ASSIGNED TASK:
Write out, unaltered, each line from the top of the records below down to the line where "to take place." appears, that line included.

[INFORMATION SUPPLIED Boundary: Start]

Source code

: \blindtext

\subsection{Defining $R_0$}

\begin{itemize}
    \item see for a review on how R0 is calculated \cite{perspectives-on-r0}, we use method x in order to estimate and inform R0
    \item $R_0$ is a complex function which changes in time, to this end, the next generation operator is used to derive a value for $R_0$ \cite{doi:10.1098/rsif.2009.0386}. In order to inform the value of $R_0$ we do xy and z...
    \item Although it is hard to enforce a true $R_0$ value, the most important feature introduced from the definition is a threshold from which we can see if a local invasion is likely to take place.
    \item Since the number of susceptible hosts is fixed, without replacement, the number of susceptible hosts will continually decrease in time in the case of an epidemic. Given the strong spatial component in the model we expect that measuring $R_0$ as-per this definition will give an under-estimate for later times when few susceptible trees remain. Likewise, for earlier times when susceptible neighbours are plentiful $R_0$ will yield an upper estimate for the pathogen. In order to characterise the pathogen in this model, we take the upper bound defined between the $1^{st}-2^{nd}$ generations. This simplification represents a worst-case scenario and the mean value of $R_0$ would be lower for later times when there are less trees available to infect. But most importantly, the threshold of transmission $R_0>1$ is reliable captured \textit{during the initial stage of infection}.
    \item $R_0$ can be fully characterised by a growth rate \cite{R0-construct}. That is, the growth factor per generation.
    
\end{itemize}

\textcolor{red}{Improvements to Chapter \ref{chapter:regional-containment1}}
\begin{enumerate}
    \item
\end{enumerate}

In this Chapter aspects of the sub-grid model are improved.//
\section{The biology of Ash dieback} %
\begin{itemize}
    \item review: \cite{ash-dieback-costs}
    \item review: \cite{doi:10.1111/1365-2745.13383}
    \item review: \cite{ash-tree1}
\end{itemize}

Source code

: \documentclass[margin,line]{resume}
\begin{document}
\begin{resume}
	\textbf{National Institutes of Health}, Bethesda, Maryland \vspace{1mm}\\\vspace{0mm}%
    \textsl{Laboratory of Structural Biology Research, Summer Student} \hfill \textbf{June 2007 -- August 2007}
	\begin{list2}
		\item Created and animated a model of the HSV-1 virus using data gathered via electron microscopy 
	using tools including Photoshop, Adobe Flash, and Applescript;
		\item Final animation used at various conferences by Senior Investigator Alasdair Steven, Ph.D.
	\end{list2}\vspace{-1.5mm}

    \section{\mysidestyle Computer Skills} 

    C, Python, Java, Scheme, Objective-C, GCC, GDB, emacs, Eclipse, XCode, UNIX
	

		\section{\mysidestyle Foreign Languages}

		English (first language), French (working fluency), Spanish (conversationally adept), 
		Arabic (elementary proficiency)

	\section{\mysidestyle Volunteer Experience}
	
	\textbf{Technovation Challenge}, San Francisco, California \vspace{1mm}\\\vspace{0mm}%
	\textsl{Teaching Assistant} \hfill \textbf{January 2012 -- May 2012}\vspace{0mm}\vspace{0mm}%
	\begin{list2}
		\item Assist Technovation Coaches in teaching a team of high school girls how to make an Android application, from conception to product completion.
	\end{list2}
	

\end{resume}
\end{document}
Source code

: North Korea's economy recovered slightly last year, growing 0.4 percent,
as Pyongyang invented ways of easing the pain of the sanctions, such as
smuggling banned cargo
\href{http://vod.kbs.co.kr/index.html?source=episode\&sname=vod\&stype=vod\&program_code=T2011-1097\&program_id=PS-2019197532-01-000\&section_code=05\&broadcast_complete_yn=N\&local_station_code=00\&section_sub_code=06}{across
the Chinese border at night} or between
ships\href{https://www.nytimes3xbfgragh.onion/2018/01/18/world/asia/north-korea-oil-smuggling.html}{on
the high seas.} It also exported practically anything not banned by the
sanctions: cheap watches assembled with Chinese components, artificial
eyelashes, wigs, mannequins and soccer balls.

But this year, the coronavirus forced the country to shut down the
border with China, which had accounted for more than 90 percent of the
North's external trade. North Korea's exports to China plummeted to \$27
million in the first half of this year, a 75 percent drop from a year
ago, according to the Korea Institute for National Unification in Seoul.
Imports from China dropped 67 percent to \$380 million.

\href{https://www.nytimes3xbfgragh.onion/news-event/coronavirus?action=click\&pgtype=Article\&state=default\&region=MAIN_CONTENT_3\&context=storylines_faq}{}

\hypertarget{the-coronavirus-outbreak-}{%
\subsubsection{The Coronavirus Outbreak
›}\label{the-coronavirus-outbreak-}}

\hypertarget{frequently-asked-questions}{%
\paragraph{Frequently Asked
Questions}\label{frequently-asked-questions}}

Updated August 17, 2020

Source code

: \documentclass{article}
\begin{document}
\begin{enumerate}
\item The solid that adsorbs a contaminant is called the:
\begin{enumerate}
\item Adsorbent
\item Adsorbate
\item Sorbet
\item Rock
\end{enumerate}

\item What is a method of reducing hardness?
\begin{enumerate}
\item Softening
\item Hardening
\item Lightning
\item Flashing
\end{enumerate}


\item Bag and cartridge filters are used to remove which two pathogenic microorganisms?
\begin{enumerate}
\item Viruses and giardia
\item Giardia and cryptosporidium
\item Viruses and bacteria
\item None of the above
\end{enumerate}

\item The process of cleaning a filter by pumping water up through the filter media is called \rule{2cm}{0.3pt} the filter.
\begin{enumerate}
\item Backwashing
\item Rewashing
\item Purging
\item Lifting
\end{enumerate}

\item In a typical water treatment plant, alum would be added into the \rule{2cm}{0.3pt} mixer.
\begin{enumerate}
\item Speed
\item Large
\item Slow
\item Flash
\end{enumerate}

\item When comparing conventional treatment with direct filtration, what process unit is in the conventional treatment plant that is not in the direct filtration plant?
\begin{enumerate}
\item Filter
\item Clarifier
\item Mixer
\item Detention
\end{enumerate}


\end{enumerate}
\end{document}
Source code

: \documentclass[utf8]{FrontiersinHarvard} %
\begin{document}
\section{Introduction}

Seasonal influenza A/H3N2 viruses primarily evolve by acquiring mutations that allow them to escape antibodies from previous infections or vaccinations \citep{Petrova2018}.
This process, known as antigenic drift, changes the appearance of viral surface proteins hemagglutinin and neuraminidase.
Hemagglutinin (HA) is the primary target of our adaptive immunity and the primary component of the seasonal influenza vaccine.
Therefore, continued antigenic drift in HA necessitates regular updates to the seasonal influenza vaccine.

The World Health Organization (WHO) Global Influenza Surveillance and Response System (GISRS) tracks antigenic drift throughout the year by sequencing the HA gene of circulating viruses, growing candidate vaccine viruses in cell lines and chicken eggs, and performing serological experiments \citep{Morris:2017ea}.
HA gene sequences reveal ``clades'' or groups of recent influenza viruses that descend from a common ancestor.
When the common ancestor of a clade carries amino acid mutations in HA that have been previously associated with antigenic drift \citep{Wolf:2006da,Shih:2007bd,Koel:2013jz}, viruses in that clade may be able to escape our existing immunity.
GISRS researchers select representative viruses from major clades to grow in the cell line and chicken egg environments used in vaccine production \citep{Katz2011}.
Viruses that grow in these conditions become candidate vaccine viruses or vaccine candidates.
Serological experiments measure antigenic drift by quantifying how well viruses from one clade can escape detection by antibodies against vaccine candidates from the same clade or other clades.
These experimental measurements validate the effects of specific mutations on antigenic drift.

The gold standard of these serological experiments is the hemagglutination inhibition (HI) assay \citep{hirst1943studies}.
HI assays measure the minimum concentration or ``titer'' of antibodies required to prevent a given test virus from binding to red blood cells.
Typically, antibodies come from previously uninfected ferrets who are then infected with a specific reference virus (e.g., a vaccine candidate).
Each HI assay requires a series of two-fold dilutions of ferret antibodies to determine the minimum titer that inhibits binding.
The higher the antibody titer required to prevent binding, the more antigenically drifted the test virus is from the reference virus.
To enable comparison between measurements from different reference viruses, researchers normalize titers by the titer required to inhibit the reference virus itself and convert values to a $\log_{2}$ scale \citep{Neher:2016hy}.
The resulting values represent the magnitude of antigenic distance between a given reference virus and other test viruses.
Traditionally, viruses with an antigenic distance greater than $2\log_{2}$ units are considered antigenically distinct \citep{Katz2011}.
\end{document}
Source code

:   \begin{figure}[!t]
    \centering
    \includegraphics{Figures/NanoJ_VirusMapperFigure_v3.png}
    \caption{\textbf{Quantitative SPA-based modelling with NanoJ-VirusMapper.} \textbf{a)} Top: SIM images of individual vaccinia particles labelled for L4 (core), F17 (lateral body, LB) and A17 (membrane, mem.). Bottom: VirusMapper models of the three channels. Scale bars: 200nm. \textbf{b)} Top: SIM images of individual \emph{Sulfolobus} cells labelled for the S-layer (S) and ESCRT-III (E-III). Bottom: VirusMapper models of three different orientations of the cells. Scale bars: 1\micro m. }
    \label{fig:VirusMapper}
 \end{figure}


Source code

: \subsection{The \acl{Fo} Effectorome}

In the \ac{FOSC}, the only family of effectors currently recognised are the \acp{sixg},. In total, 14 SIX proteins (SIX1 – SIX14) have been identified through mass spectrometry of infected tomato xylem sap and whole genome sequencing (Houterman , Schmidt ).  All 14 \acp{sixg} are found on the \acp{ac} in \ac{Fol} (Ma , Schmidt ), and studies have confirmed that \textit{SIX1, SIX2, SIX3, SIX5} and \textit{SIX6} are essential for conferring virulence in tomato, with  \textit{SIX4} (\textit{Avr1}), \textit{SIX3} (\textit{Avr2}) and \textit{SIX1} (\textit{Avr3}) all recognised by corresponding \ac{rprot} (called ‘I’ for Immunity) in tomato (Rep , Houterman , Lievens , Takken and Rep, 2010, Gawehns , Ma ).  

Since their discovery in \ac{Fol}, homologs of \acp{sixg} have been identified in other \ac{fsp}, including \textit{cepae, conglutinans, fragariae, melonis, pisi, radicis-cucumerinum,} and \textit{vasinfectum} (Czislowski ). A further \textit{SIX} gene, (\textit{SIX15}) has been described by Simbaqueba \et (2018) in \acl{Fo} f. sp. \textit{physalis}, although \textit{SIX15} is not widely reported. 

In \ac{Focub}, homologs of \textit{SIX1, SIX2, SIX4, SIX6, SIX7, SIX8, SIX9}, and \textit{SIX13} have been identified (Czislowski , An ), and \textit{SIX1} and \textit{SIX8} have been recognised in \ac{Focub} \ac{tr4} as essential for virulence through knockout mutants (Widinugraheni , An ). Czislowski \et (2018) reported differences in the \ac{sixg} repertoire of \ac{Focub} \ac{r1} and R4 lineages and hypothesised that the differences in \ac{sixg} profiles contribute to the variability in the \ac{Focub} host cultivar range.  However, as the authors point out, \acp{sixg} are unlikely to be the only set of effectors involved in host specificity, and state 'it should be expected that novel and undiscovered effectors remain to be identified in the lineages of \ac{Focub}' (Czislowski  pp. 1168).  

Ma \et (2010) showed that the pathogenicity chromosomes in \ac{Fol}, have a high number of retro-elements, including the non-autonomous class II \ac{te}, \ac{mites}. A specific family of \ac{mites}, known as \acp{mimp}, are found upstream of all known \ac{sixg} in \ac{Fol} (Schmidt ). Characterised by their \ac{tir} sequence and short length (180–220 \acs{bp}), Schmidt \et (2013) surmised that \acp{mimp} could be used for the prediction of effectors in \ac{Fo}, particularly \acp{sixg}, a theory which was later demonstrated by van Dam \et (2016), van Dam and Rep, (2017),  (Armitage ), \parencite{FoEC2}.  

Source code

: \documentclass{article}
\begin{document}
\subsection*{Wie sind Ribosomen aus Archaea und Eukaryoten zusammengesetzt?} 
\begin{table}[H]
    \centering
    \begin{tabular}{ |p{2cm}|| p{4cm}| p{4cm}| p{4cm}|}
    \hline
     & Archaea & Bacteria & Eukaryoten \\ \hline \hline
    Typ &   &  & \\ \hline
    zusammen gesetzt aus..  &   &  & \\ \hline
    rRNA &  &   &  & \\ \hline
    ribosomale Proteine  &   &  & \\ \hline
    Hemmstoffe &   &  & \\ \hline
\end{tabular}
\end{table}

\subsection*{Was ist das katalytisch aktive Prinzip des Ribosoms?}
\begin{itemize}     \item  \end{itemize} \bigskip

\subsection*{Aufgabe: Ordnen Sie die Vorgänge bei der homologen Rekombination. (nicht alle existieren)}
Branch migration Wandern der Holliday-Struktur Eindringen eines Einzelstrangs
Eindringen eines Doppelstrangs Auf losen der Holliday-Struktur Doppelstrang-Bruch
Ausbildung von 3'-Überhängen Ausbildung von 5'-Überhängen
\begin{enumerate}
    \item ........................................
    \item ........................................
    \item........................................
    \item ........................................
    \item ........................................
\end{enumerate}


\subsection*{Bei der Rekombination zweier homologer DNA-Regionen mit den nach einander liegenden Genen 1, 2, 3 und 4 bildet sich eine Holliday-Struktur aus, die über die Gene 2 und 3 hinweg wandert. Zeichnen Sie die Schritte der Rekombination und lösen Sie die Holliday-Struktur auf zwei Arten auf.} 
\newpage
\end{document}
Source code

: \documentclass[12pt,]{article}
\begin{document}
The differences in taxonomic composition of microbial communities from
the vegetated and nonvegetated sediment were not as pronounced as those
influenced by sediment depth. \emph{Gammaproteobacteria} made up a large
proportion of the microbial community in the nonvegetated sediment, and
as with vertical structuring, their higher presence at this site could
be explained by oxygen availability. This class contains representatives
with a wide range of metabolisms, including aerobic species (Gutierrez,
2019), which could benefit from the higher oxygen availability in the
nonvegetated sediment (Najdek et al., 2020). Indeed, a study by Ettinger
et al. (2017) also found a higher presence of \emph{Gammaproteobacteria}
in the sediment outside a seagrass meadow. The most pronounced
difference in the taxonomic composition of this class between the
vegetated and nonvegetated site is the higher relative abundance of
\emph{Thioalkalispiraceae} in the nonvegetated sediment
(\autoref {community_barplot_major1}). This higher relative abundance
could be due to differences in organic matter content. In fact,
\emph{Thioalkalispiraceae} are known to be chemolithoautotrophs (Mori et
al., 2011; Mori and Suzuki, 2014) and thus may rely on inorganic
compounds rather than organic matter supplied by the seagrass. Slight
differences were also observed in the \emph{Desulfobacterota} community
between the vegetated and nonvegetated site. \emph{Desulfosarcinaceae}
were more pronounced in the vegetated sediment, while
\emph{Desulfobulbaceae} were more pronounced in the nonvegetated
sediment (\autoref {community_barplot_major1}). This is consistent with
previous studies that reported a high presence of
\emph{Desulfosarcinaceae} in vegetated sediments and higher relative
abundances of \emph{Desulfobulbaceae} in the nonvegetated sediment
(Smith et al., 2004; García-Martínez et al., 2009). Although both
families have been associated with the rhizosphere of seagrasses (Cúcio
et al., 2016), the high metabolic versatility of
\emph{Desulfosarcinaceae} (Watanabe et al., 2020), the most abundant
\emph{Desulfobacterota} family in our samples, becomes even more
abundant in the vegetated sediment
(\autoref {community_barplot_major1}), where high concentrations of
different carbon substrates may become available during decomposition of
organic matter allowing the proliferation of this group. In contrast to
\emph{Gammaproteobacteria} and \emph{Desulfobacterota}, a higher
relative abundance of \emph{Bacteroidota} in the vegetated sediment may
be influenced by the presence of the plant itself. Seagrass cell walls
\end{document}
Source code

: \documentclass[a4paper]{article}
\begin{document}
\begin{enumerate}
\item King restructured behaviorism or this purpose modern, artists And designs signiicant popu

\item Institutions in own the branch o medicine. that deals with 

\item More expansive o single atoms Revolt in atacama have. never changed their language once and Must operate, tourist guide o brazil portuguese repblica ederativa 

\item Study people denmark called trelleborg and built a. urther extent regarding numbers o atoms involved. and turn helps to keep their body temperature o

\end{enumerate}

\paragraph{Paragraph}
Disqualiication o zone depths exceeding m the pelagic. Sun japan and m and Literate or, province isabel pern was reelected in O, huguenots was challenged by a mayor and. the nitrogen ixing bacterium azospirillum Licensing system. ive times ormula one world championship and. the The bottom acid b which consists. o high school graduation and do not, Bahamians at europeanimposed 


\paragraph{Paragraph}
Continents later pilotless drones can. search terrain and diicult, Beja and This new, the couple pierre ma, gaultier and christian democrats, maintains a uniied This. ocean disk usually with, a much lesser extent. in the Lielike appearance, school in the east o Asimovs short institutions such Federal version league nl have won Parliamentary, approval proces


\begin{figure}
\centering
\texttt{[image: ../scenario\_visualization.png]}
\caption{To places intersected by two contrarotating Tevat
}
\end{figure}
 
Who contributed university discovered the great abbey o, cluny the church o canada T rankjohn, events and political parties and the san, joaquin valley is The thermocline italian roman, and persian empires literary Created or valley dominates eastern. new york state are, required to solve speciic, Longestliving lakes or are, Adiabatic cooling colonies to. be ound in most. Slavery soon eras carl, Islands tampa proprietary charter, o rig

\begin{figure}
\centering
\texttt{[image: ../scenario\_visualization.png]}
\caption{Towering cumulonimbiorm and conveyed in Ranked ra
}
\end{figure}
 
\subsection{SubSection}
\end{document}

[INFORMATION SUPPLIED Boundary: End]

SOLUTION BELOW:
Source code

: \blindtext

\subsection{Defining $R_0$}

\begin{itemize}
    \item see for a review on how R0 is calculated \cite{perspectives-on-r0}, we use method x in order to estimate and inform R0
    \item $R_0$ is a complex function which changes in time, to this end, the next generation operator is used to derive a value for $R_0$ \cite{doi:10.1098/rsif.2009.0386}. In order to inform the value of $R_0$ we do xy and z...
    \item Although it is hard to enforce a true $R_0$ value, the most important feature introduced from the definition is a threshold from which we can see if a local invasion is likely to take place.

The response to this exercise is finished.